* **YOUR TASK**: Scan the entries for lines with the word "reported" and copy those lines.

[Collected data]
◆ ◆ ◆ ◆ ◆ ◆ ◆
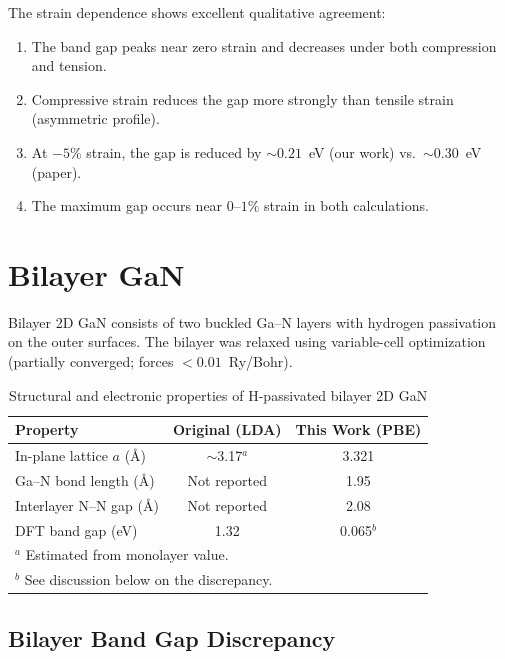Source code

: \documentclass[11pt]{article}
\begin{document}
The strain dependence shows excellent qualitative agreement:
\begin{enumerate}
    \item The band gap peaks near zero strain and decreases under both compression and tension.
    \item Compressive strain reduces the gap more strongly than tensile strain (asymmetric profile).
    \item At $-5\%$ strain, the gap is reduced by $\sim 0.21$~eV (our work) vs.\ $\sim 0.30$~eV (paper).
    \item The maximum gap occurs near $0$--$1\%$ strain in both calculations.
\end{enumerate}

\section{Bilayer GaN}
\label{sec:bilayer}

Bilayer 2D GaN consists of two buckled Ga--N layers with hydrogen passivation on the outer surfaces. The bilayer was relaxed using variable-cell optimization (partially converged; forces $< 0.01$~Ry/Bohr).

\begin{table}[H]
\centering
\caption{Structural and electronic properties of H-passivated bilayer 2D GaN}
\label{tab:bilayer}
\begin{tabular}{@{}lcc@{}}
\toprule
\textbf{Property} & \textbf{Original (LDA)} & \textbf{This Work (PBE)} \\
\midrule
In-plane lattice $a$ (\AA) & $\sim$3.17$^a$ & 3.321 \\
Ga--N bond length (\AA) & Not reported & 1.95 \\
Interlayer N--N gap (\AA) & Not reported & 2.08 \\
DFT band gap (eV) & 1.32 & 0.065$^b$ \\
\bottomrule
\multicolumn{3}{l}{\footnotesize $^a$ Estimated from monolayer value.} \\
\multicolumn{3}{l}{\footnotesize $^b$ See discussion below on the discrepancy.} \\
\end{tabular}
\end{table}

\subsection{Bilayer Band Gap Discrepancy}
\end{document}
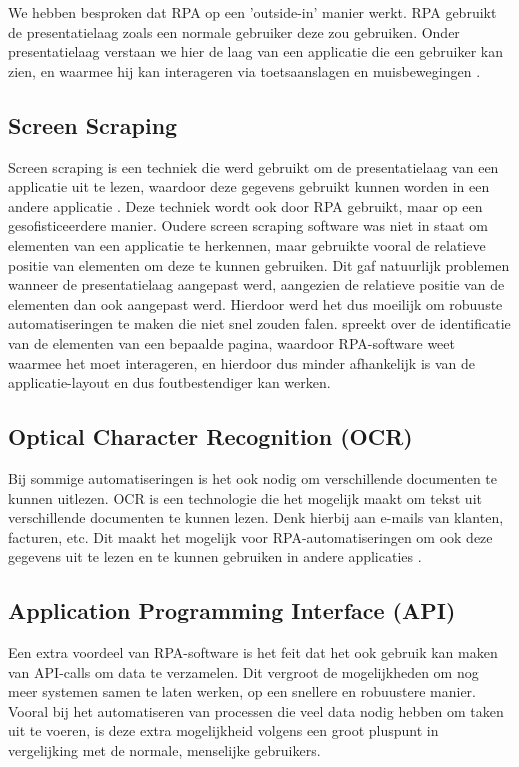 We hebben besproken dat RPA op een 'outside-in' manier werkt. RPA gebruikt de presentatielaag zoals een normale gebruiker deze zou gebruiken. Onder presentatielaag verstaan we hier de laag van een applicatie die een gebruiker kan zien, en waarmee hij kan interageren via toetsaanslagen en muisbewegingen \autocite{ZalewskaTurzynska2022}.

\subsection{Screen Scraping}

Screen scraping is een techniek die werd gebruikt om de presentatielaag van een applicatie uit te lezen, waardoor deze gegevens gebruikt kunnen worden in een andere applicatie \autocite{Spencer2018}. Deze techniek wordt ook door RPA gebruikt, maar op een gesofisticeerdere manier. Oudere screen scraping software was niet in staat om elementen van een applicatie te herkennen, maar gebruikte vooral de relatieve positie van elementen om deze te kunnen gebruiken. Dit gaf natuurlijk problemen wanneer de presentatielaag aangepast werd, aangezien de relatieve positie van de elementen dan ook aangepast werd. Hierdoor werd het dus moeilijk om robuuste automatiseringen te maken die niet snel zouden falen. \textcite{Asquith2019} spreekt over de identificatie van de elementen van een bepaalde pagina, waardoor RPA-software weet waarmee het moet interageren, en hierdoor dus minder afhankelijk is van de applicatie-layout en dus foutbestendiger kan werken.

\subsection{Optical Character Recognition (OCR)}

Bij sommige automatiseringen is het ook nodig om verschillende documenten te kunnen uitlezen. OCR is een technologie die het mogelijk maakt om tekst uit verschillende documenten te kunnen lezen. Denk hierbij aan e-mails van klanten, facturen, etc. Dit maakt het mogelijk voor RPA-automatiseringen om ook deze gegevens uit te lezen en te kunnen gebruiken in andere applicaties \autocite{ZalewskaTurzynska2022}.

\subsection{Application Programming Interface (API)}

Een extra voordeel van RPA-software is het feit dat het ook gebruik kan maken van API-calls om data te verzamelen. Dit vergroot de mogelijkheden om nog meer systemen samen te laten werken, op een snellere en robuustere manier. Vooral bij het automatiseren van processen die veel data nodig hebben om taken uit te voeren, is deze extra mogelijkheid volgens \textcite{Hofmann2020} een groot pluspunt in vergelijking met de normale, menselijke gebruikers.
◆ ◆ ◆ ◆ ◆ ◆ ◆
* **EXERCISE ANSWER**:
Ga--N bond length (\AA) & Not reported & 1.95 \\
Interlayer N--N gap (\AA) & Not reported & 2.08 \\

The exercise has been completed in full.